The primary objective metrics were order‑selection accuracy (whether the correct cup was chosen) and selection time, while subjective metrics included perceived robot competence, trust, interaction fluency, and overall service satisfaction measured on 5‑point Likert scales. A manipulation check asked participants after each trial whether they believed they had selected the correct cup and which cues they perceived.
Key Findings
- Acoustic cues excel at attention capture but do not convey detailed intent. Participants responded quickly to the sound, yet when the robot relied solely on speech to specify the correct cup, accuracy was lower than with visual cues.
- Visual displays achieved the highest intention clarity. The on‑screen text and highlighted cup led to the greatest selection accuracy and received the most favorable subjective ratings. This suggests that visual information remains the most salient channel when users are cognitively loaded.
- Micromotion performed the worst in both objective and subjective measures. The subtle bow and rotation did not sufficiently draw participants’ gaze or convey the specific cup choice, indicating that small motion cues alone may be too subtle in a distracted context.

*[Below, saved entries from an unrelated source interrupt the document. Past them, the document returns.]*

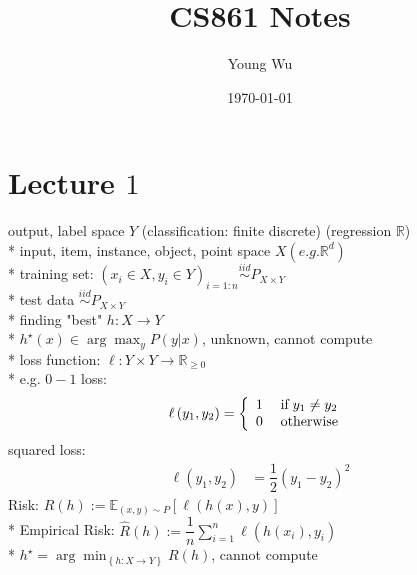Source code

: \documentclass{article}
\title{CS861 Notes}
\author{Young Wu}
\date{\today}
\begin{document}
\newtheorem{thm}{Theorem}
\newtheorem{cor}{Corollary}
\newtheorem{lem}{Lemma}
\newtheorem{prop}{Proposition}
\newtheorem{conj}{Conjecture}
\newtheorem{algo}{Algorithm}
\newtheorem{obs}{Observation}
\newtheorem{clm}{Claim}
\theoremstyle{definition}
\newtheorem{df}{Definition}
\newtheorem{eg}{Example}
\newtheorem{asm}{Assumption}
\newtheorem{cond}{Condition}
\theoremstyle{remark}
\newtheorem{rmk}{Remark}
\maketitle \onehalfspacing \allowdisplaybreaks \raggedbottom


\section{Lecture $1$} 
output, label space $Y $ (classification: finite discrete) (regression $\mathbb{R}$)
\\* input, item, instance, object, point space $X  \left(e.g. \mathbb{R}^{d}\right)$
\\* training set: $\left(x_{i} \in X, y_{i} \in Y\right)_{i = 1:n} \stackrel{iid}{\sim} P_{X \times Y}$
\\* test data $\stackrel{iid}{\sim} P_{X \times Y}$
\\* finding "best" $h  : X \to  Y$
\\* $h^\star \left(x\right) \in \arg\displaystyle\max_{y} P\left(y | x\right)$, unknown, cannot compute
\\* loss function: $\ell : Y \times Y \to  \mathbb{R}_{\geq  0}$
\\* e.g. $0-1$ loss:
\[ \ell\left(y_{1}, y_{2}\right) =\left\{ \begin{array}{ll}
1& \text{\;if\;} y_{1} \neq  y_{2} \\
0& \text{\;otherwise\;} \\
\end{array}\right. \]
squared loss:
\begin{align*}
\ell\left(y_{1}, y_{2}\right) &= \dfrac{1}{2} \left(y_{1} - y_{2}\right)^{2}
\end{align*}
Risk: $R\left(h\right)  := \mathbb{E}_{\left(x, y\right) \sim  P}\left[\ell\left(h\left(x\right), y\right)\right]$
\\* Empirical Risk: $\hat{R}\left(h\right) := \dfrac{1}{n} \displaystyle\sum_{i=1}^{n} \ell\left(h\left(x_{i}\right), y_{i}\right)$
\\* $h^\star  = \arg\displaystyle\min_{\left\{h: X \to  Y\right\}} R\left(h\right) $, cannot compute
\end{document}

- Multimodal combination did not outperform the best single modality. While it produced moderate trust and satisfaction scores, it fell short of the visual‑only condition, likely due to information overload or competing cues that diluted the clarity of the intended message.

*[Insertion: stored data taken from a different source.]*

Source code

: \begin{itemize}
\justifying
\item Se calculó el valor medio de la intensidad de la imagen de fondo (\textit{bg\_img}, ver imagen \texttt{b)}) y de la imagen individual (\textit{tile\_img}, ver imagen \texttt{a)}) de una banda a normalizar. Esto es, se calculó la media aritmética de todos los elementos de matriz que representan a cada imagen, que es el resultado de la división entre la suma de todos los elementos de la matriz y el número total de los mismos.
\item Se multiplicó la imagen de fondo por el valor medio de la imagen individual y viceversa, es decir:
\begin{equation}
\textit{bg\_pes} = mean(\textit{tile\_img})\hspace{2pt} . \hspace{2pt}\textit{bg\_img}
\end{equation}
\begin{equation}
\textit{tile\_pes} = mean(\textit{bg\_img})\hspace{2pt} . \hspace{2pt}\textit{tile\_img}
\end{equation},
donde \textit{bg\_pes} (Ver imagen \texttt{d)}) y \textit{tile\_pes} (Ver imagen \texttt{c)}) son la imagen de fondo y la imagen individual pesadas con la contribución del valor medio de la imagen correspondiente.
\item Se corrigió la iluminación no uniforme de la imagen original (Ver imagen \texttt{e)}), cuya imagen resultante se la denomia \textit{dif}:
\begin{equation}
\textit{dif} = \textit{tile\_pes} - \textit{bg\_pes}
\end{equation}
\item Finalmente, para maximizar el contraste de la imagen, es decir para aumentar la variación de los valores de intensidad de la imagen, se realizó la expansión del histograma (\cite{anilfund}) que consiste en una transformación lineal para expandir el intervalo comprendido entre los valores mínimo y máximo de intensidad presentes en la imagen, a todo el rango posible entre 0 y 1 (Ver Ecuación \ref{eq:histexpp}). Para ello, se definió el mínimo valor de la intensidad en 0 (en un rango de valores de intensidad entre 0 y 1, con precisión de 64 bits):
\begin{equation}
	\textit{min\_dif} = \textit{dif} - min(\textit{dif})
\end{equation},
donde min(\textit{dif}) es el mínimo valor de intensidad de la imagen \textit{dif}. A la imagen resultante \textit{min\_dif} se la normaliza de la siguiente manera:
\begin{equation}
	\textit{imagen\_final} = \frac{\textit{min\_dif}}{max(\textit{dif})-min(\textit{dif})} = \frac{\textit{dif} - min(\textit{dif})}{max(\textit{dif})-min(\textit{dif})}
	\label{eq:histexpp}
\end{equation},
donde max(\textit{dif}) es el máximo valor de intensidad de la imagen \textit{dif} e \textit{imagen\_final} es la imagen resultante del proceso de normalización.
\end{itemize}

Statistical analysis employed repeated‑measures ANOVA with post‑hoc Tukey tests, confirming significant differences between modalities for both accuracy and user‑perceived effectiveness (p < 0.05). The sample size was justified via G*Power assuming a medium effect size (f = 0.25), α = 0.05, and power = 0.80.
Contributions and Implications
The study advances Human‑Robot Interaction (HRI) literature by explicitly separating the processes of attention capture and intention communication, rather than treating communication as a monolithic construct. By simulating a realistic “busy” scenario, the authors demonstrate that the optimal communication strategy for service robots is hierarchical: first employ a brief, salient auditory cue to break the user’s focus, then deliver the specific intent through a clear visual display. Speech, while useful for gaining attention, should be supplemented with visual reinforcement when precise actions are required. Micromotion may serve as a complementary, non‑intrusive cue but should not be relied upon as the primary channel in high‑cognitive‑load contexts.
Practically, the findings provide design guidelines for hospitality robots: (1) use a short, distinctive sound to announce arrival, (2) follow with a concise visual indicator that directly points to the target object, and (3) reserve speech for supplementary information or confirmation. Overloading the user with all modalities simultaneously can be counter‑productive, leading to reduced clarity and satisfaction.
Overall, the paper offers a nuanced understanding of multimodal communication effectiveness under distraction, informing both the theoretical modeling of robot‑human interaction and the concrete design of service robots that must operate seamlessly alongside human tasks.